Oleh Sri Rita Astuti

Lembayung Senja

Aku terlahir bukan dari keluarga berada. Kedua orang tuaku hanyalah buruh pabrik. Bapak bekerja sebagai buruh di Pabrik pengolahan karet dan ibu bekerja di pabrik kayu lapis. Kedua orang tuaku tak pernah melimpahiku dengan materi, tetapi mereka selalu mencurahi kami.

Aku dan adik adikku dengan kasih sayang yang tak ada habisnya. kami di ajarkan untuk hidup berhemat dan selalu mensyukuri apapun yang kami punya.

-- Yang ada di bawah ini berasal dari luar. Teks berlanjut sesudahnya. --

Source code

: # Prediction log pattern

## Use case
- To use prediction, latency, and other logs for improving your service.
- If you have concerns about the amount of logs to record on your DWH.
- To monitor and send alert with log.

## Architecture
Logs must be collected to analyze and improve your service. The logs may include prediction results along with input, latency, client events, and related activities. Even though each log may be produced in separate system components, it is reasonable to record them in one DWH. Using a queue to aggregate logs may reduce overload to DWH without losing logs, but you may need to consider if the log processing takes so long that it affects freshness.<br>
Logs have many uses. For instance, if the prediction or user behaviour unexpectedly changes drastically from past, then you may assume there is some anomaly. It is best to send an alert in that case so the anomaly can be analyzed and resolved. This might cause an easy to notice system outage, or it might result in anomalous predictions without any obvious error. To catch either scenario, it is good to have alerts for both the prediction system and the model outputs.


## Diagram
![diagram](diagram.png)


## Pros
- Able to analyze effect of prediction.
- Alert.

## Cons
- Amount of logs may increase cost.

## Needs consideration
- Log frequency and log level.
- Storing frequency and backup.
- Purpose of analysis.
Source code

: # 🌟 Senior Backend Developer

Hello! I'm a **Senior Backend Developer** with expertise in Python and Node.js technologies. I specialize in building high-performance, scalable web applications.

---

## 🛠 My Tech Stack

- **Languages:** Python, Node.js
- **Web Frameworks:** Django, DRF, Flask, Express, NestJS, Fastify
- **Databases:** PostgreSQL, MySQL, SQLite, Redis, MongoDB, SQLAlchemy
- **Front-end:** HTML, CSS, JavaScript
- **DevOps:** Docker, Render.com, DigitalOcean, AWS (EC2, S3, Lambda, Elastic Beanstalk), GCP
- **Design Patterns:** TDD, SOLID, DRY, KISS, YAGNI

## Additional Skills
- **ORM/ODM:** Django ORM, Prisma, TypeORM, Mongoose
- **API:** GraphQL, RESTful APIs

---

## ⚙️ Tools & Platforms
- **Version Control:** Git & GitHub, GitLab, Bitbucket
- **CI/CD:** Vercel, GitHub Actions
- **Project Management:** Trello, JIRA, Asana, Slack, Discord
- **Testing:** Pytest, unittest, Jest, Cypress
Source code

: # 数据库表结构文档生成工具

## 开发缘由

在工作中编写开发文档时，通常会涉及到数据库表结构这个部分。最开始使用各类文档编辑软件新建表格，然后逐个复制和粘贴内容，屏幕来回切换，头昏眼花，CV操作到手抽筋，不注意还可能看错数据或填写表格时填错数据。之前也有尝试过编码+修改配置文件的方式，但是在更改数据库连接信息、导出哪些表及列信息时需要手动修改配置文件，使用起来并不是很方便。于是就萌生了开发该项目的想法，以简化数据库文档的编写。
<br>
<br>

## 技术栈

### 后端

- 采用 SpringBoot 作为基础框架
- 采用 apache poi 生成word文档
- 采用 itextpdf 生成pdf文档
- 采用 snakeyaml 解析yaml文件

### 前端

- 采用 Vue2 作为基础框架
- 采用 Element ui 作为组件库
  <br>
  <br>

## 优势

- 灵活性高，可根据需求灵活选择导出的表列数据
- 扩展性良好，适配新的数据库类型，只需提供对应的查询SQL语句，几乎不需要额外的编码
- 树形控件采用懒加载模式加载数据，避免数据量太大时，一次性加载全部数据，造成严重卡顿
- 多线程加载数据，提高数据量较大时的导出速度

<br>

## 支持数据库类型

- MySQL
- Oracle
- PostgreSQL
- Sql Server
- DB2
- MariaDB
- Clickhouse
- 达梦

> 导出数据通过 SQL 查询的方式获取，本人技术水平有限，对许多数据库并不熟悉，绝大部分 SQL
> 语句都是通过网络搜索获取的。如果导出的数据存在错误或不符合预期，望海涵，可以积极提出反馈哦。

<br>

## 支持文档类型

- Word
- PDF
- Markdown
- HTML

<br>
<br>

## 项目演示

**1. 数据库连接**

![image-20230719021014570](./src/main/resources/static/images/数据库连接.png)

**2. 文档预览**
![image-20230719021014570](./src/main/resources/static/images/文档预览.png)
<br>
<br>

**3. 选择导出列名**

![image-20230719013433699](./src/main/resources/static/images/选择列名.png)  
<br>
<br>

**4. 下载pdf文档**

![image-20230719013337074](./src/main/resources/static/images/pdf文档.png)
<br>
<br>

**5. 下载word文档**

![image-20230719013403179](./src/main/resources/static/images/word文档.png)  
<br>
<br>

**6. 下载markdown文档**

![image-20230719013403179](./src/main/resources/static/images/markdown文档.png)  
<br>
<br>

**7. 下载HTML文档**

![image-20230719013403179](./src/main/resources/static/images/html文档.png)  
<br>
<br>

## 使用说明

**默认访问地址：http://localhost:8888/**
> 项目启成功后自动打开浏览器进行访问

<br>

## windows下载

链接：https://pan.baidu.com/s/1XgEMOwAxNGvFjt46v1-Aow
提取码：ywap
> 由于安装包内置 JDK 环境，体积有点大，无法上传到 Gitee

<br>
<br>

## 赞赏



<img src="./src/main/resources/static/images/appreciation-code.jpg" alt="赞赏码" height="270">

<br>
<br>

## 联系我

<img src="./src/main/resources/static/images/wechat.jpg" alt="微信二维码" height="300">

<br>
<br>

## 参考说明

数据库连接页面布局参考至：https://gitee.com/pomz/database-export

Bapak adalah lelaki sederhana yang tak pernah neko neko. Ringan tangan, penyayang dan bertanggung jawab. Bapak orang yang memegang teguh ajaran agama, tak pernah sekalipun pernah kulihat  meninggalkan kewajiban sholat lima waktu.

Beliau akan mengingatkan kami  dengan lemah lembut untuk segera melaksanakan sholat bila waktu sholat telah tiba. Bila waktunya mengaji bapak akan mengantarku ke rumah guru mengaji yang lumayan jauh. Bapak mungkin tak sehebat bapak dari teman temanku yang kerja di kantor, berbaju bagus dan menggunakan kendaraan pribadi. Tapi bapak selalu ada untukku. Tak pernah sekalipun bapak bersikap kasar kepada kami apa lagi memukul . Beliau sangat penyabar.

Banyak hal baik yang di ajarkannya tanpa menggurui. Seperti menyingkirkan paku , batu, duri ataupun kulit pisang dari jalan. Beliau tak pernah mendikte kami untuk melakukan itu, tapi bila berjalan bersamanya kita kadang harus bersabar menunggunya yang sering berhenti berjalan hanya untuk membuang benda benda yang membahayakan bagi pengguna jalan yang lain.

Dulu di dekat rumah orang tuaku ada tempat sabung ayam. Ramai sekali orang berdatangan ke gang kami terutama pada hari hari libur. Pada saat itu bapak banyak memelihara ayam. Bukan untuk di sabung tentunya, tapi  hanya untuk membantu perekonomian keluarga .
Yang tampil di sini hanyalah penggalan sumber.